■ **Exercise**:
In the entries that follow, which lines hold the string "Download"? List them.

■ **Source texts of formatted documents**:
__________
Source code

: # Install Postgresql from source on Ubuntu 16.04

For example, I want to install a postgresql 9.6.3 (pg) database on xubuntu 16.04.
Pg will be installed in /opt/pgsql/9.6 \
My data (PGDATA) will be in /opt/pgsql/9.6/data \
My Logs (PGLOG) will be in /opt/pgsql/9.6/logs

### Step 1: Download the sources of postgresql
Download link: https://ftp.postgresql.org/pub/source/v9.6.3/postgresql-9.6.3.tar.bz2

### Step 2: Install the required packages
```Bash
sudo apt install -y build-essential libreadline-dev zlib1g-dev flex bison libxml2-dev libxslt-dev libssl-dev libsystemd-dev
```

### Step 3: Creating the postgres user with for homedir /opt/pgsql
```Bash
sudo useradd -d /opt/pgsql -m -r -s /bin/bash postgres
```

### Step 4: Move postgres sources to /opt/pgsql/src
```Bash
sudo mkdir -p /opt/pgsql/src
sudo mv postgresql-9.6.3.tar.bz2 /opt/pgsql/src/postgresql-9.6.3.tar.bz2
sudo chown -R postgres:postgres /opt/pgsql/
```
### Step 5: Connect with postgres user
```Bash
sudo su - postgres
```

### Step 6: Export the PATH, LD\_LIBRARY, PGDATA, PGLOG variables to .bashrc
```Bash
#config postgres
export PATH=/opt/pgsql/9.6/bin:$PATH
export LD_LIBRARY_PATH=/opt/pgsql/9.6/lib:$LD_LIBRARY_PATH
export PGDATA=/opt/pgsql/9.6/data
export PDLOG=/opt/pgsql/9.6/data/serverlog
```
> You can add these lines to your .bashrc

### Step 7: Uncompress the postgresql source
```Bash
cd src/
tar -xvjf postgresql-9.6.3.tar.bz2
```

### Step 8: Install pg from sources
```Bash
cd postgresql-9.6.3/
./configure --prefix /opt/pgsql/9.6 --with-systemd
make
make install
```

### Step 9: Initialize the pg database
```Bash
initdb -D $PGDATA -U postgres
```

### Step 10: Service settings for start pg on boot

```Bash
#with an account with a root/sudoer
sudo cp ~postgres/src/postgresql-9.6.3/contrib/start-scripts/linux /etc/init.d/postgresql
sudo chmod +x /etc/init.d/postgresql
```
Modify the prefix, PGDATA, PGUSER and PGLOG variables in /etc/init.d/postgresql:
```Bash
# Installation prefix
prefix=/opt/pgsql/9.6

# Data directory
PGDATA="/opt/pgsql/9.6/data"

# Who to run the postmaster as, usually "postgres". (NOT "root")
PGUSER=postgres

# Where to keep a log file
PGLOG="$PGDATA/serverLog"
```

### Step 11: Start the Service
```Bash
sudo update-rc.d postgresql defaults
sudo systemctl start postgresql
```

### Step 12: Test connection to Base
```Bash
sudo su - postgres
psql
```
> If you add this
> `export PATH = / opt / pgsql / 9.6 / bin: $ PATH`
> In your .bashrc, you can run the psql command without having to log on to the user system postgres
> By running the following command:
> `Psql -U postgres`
__________
■ **Finished task**:
### Step 1: Download the sources of postgresql
Download link: https://ftp.postgresql.org/pub/source/v9.6.3/postgresql-9.6.3.tar.bz2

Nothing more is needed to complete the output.